Doors opened at 7:30 at The Crescent Ballroom, not far from the Walter Cronkite School and the rest of ASU’s downtown Phoenix campus. Lil Dicky (a.k.a. David Burd) is fresh off the release of his new single and video for his song, “Lemme Freak” (September 17 2014.) And after his mixtape, So Hard, in April 2013, I couldn’t wait to see the satirical Jewish comedian rapper do his thing on stage in this intimate little venue.  I happened to get up to the third row of people, and I could see everything.

“Dickheads,” the name Dicky’s loyal legion of fans, were in no shortage of their love for the rapper, shown by wearing hats labeled “dick head.” He even brought a bunch of his Caucasian fans at the show to get on stage and dance and sing along to his song, “white dude,” even acknowledging the fact that his fan base is overwhelmingly white males and apologizing to minorities and women. He guaranteed, though, he’s working on the problem.

Problem or not, this show was extremely fun. Dicky truly is an entertainer, completely willing to make his fans laugh—as if the subject matter in his lyrics didn’t already make people hysterical with an extremely quick and witty lyrics about his sexual experiences or dreams of having some experience. Squeamish people beware; maybe you haven’t heard a song about being jealous of your girlfriends ex’s penis size or smoking too much and getting too high, but hey, this is rap, no matter how different he is.

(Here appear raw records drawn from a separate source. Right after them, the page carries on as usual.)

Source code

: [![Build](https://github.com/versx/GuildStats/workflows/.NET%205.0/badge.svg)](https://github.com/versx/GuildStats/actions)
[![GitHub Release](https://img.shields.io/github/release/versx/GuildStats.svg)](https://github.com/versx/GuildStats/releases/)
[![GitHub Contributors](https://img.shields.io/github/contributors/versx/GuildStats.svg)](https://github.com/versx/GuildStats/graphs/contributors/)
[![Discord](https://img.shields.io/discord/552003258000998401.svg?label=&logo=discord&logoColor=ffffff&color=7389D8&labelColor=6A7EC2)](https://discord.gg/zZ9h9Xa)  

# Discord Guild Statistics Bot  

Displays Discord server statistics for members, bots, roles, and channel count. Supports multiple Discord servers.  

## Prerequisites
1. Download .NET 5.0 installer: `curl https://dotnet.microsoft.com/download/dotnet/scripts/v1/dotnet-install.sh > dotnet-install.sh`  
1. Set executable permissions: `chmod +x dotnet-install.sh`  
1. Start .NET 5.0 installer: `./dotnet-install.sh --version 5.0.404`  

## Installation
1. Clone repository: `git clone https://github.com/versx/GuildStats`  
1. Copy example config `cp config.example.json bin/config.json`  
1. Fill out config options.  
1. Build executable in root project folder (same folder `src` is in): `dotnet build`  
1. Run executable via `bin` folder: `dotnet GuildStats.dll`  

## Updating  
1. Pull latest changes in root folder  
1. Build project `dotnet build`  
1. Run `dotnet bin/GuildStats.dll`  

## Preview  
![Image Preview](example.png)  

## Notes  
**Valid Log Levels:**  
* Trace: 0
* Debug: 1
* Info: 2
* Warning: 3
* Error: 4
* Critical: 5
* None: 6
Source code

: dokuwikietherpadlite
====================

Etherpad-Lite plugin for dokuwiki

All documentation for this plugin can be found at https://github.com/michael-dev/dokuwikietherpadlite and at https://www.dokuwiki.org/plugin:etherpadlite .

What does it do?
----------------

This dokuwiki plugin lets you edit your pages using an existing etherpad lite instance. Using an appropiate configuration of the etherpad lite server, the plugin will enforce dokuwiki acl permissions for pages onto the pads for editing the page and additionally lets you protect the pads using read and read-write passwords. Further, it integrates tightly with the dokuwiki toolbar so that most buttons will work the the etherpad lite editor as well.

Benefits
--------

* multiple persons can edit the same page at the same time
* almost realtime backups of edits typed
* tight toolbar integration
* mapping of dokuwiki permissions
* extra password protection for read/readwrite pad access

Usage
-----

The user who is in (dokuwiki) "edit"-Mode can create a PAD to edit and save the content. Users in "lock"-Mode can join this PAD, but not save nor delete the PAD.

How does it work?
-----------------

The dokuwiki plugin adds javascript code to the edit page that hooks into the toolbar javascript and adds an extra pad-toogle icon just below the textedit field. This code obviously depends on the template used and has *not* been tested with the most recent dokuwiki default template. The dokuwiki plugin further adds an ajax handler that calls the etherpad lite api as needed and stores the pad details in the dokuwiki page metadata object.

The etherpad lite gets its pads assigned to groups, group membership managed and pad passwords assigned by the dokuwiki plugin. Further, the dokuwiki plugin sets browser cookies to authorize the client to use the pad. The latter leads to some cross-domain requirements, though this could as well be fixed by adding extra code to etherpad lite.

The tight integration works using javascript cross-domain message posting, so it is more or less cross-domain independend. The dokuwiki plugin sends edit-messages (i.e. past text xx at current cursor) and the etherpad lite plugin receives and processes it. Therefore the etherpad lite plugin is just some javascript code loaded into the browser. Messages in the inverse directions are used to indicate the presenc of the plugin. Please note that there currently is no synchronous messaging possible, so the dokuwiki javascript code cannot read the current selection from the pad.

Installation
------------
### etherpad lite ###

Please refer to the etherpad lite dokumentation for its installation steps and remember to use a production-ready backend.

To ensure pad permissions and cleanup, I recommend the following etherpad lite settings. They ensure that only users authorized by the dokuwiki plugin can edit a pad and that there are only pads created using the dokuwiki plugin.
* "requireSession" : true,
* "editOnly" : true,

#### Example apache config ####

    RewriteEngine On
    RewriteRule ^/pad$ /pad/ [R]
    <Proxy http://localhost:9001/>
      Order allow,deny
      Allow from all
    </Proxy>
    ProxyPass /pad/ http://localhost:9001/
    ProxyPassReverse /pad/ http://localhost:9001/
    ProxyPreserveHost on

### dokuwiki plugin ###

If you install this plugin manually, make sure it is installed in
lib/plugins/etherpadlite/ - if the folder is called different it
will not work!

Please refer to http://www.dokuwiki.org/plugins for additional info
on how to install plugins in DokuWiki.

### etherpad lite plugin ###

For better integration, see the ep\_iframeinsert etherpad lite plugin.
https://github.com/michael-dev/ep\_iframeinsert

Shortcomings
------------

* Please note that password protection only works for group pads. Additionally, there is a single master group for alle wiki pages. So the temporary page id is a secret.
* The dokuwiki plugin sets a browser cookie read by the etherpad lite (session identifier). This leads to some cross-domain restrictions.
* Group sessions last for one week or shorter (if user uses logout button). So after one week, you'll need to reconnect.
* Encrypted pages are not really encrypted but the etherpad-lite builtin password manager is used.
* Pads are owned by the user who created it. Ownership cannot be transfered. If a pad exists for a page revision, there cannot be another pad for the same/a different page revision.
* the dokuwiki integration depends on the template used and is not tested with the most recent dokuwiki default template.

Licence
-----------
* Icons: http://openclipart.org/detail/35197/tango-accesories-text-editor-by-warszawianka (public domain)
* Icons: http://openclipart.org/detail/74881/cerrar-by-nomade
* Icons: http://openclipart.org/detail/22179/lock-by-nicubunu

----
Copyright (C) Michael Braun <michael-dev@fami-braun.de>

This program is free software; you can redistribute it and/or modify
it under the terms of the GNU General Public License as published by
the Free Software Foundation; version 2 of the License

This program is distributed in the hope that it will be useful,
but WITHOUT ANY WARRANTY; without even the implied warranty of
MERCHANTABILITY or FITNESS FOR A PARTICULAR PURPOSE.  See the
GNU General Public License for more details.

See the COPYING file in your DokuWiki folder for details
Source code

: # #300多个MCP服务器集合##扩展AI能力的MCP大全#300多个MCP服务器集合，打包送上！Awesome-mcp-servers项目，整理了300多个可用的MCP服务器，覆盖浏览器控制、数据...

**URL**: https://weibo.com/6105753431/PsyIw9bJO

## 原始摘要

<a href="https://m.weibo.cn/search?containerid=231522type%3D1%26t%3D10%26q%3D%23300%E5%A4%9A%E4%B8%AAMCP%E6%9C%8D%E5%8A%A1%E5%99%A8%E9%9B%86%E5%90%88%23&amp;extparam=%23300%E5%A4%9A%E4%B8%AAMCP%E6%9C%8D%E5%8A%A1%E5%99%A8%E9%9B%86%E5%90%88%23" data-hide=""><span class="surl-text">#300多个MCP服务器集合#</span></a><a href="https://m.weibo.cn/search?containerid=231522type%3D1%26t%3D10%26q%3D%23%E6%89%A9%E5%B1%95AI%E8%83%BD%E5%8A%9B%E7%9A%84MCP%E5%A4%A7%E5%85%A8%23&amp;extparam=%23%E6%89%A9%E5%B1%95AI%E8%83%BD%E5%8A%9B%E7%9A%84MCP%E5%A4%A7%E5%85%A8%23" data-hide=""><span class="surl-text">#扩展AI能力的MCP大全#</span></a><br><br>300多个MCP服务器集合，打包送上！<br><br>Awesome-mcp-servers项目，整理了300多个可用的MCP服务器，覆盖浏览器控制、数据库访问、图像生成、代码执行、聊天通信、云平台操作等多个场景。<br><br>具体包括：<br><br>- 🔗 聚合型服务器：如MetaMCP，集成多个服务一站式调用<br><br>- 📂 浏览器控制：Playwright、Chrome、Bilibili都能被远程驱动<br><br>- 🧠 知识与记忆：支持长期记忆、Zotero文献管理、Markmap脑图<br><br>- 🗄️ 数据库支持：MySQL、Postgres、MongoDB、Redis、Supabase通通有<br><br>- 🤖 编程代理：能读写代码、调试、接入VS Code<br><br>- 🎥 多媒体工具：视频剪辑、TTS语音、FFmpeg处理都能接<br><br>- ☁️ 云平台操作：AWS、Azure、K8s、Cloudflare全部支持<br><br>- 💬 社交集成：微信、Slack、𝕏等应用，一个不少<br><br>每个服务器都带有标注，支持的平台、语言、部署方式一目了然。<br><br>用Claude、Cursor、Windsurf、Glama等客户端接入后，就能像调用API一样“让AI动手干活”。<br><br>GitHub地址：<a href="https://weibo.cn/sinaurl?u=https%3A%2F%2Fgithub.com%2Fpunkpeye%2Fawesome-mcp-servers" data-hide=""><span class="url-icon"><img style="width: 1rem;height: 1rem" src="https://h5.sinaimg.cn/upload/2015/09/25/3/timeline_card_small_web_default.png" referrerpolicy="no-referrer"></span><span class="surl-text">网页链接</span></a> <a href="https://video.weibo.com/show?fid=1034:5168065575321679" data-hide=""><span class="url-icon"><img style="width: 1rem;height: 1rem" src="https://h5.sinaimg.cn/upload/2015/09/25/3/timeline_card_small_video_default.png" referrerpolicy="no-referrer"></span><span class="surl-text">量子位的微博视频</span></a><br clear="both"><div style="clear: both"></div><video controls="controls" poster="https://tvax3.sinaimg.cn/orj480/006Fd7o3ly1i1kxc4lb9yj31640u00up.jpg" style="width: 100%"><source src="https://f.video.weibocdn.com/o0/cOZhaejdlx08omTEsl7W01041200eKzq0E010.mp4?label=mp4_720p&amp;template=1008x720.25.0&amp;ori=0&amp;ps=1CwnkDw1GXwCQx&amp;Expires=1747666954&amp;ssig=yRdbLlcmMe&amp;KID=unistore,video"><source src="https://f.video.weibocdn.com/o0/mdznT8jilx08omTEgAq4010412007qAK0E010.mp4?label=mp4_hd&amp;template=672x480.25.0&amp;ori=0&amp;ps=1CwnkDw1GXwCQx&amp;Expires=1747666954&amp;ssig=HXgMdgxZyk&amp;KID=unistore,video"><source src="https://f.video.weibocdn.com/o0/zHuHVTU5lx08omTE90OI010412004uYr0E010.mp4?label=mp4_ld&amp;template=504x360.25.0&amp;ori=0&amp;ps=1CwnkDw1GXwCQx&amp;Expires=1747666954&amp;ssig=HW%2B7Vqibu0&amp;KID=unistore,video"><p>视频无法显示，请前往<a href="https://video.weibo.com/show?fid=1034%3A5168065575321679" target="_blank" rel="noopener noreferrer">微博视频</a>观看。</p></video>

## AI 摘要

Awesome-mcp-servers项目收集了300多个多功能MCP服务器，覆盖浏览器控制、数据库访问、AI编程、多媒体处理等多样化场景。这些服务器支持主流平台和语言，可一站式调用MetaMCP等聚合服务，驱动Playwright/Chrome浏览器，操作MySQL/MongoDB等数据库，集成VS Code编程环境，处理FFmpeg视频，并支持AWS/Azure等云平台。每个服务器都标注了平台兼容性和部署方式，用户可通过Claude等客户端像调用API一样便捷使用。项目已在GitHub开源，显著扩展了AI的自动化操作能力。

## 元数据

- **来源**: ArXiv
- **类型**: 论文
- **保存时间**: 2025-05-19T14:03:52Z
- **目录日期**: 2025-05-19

That being said, Dicky should not be overlooked. He is smart and lyrically reminiscent of younger Childish Gambino, with a comical side like The Lonely Island. Dicky embraces his differences as strengths and raps to an unrepresented crowd in the college scene. No guy in college is a ‘gangsta’ or a ‘baller.’ Dickey represents those guys out there who maybe aren’t the ones who get the girl, the ones who compare themselves to the rest of the world and see something different. Lil Dicky is worth listening to, and I predict he will become a household name in the near future when his new album, I’m a Professional Rapper comes out later this year.